Even broiler demand fell in the early ‘80s, losing
nearly 15 percent from the level of 1979 by the end
of 1982. But then some curious things happened.
First, broiler demand stabilized in 1983 and then
began its remarkable 20-plus year run that continues
today. The causes of this demand turnaround were
the perceived fat and cholesterol advantages of
chicken and its entry into the fast food market.

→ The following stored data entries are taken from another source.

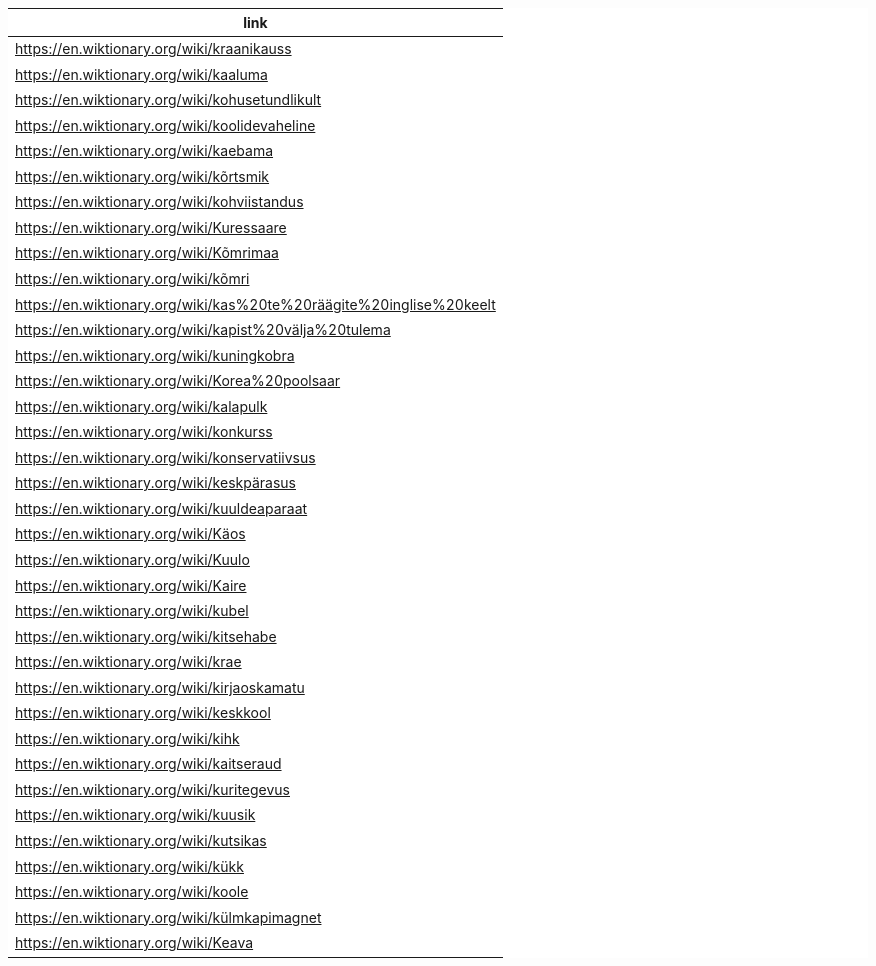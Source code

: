 |link|
|----|
|https://en.wiktionary.org/wiki/kraanikauss|
|https://en.wiktionary.org/wiki/kaaluma|
|https://en.wiktionary.org/wiki/kohusetundlikult|
|https://en.wiktionary.org/wiki/koolidevaheline|
|https://en.wiktionary.org/wiki/kaebama|
|https://en.wiktionary.org/wiki/kõrtsmik|
|https://en.wiktionary.org/wiki/kohviistandus|
|https://en.wiktionary.org/wiki/Kuressaare|
|https://en.wiktionary.org/wiki/Kõmrimaa|
|https://en.wiktionary.org/wiki/kõmri|
|https://en.wiktionary.org/wiki/kas%20te%20räägite%20inglise%20keelt|
|https://en.wiktionary.org/wiki/kapist%20välja%20tulema|
|https://en.wiktionary.org/wiki/kuningkobra|
|https://en.wiktionary.org/wiki/Korea%20poolsaar|
|https://en.wiktionary.org/wiki/kalapulk|
|https://en.wiktionary.org/wiki/konkurss|
|https://en.wiktionary.org/wiki/konservatiivsus|
|https://en.wiktionary.org/wiki/keskpärasus|
|https://en.wiktionary.org/wiki/kuuldeaparaat|
|https://en.wiktionary.org/wiki/Käos|
|https://en.wiktionary.org/wiki/Kuulo|
|https://en.wiktionary.org/wiki/Kaire|
|https://en.wiktionary.org/wiki/kubel|
|https://en.wiktionary.org/wiki/kitsehabe|
|https://en.wiktionary.org/wiki/krae|
|https://en.wiktionary.org/wiki/kirjaoskamatu|
|https://en.wiktionary.org/wiki/keskkool|
|https://en.wiktionary.org/wiki/kihk|
|https://en.wiktionary.org/wiki/kaitseraud|
|https://en.wiktionary.org/wiki/kuritegevus|
|https://en.wiktionary.org/wiki/kuusik|
|https://en.wiktionary.org/wiki/kutsikas|
|https://en.wiktionary.org/wiki/kükk|
|https://en.wiktionary.org/wiki/koole|
|https://en.wiktionary.org/wiki/külmkapimagnet|
|https://en.wiktionary.org/wiki/Keava|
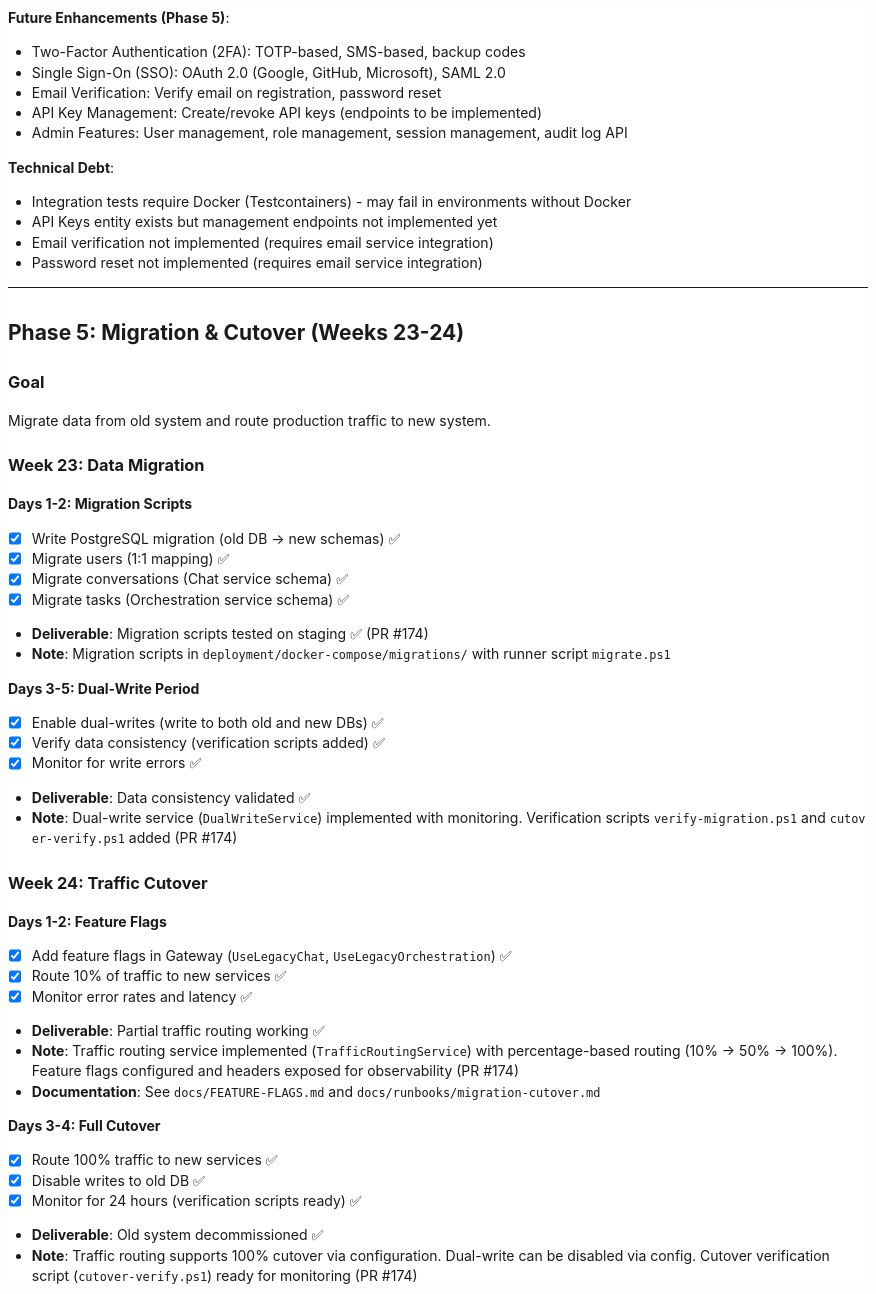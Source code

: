 **Future Enhancements (Phase 5)**:
- Two-Factor Authentication (2FA): TOTP-based, SMS-based, backup codes
- Single Sign-On (SSO): OAuth 2.0 (Google, GitHub, Microsoft), SAML 2.0
- Email Verification: Verify email on registration, password reset
- API Key Management: Create/revoke API keys (endpoints to be implemented)
- Admin Features: User management, role management, session management, audit log API

**Technical Debt**:
- Integration tests require Docker (Testcontainers) - may fail in environments without Docker
- API Keys entity exists but management endpoints not implemented yet
- Email verification not implemented (requires email service integration)
- Password reset not implemented (requires email service integration)

---

## Phase 5: Migration & Cutover (Weeks 23-24)

### Goal
Migrate data from old system and route production traffic to new system.

### Week 23: Data Migration

**Days 1-2: Migration Scripts**
- [x] Write PostgreSQL migration (old DB → new schemas) ✅
- [x] Migrate users (1:1 mapping) ✅
- [x] Migrate conversations (Chat service schema) ✅
- [x] Migrate tasks (Orchestration service schema) ✅
- **Deliverable**: Migration scripts tested on staging ✅ (PR #174)
- **Note**: Migration scripts in `deployment/docker-compose/migrations/` with runner script `migrate.ps1`

**Days 3-5: Dual-Write Period**
- [x] Enable dual-writes (write to both old and new DBs) ✅
- [x] Verify data consistency (verification scripts added) ✅
- [x] Monitor for write errors ✅
- **Deliverable**: Data consistency validated ✅
- **Note**: Dual-write service (`DualWriteService`) implemented with monitoring. Verification scripts `verify-migration.ps1` and `cutover-verify.ps1` added (PR #174)

### Week 24: Traffic Cutover

**Days 1-2: Feature Flags**
- [x] Add feature flags in Gateway (`UseLegacyChat`, `UseLegacyOrchestration`) ✅
- [x] Route 10% of traffic to new services ✅
- [x] Monitor error rates and latency ✅
- **Deliverable**: Partial traffic routing working ✅
- **Note**: Traffic routing service implemented (`TrafficRoutingService`) with percentage-based routing (10% → 50% → 100%). Feature flags configured and headers exposed for observability (PR #174)
- **Documentation**: See `docs/FEATURE-FLAGS.md` and `docs/runbooks/migration-cutover.md`

**Days 3-4: Full Cutover**
- [x] Route 100% traffic to new services ✅
- [x] Disable writes to old DB ✅
- [x] Monitor for 24 hours (verification scripts ready) ✅
- **Deliverable**: Old system decommissioned ✅
- **Note**: Traffic routing supports 100% cutover via configuration. Dual-write can be disabled via config. Cutover verification script (`cutover-verify.ps1`) ready for monitoring (PR #174)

Chicken sandwiches began to appear in 1981 and 1982,
and McNuggets made their debut in 1984. The rest,
as they say, is history.
In
addition, the heretofore dim fortunes of the beef
and pork industries parted ways in 1985 and 1986, as
pork demand stabilized and beef demand continued to
decline. There are many potential causes for this
divergence.

Turn-around
Coincides with Start of Checkoff
Improved
leanness of hogs, new trimming and cutting methods
and better processing all helped improve the
perception of pork products. But the fact that the
turnaround coincided almost perfectly with the
beginning of the Checkoff (and thus a dramatic rise
in promotional funds) and the launch of The Other
White Meat® promotional campaign cannot be ignored.
And
what would have happened had pork demand not
stabilized in the mid-1980s? A couple of what-if
scenarios can help us answer that question, at least
hypothetically.
Figure
2 shows two paths that the pork demand index might
have taken had something not changed. The lower
path assumes that the 3.9 percent-per-year decline
of the early ’80s would have continued through
2005. Had it done so, the index would have stood at
42.4 instead of 95.3 last year, and things would
have been VASTLY different for pork producers.
Had
quantity been reduced every year to maintain the
real retail price level of 1985, U.S. production
would be 48 percent smaller. Had prices been
reduced in order to sell the amount of pork consumed
per capita in 1985 on the hypothetically lower
demand curve, prices would now be 64
percent lower.
It’s obvious that our industry could not function if
retail prices were 64 percent lower. So, the more
likely outcome would be somewhat lower prices and a
substantially smaller consumption and production
base.
But
some would point out that even the beef industry,
whose product demand fell consistently until 1998,
did not see the rate of decline stay the same after
1985. So what if pork demand had fallen by only
half of the 1980-85 rate (ie. 1.95 percent) through
2005?
Production would have been 26 percent smaller to
maintain 1985 real retail price levels, or prices
would have had to have been 34 percent lower to have
sold the same amount of product per person as in
1985. Both are still almost unthinkable numbers.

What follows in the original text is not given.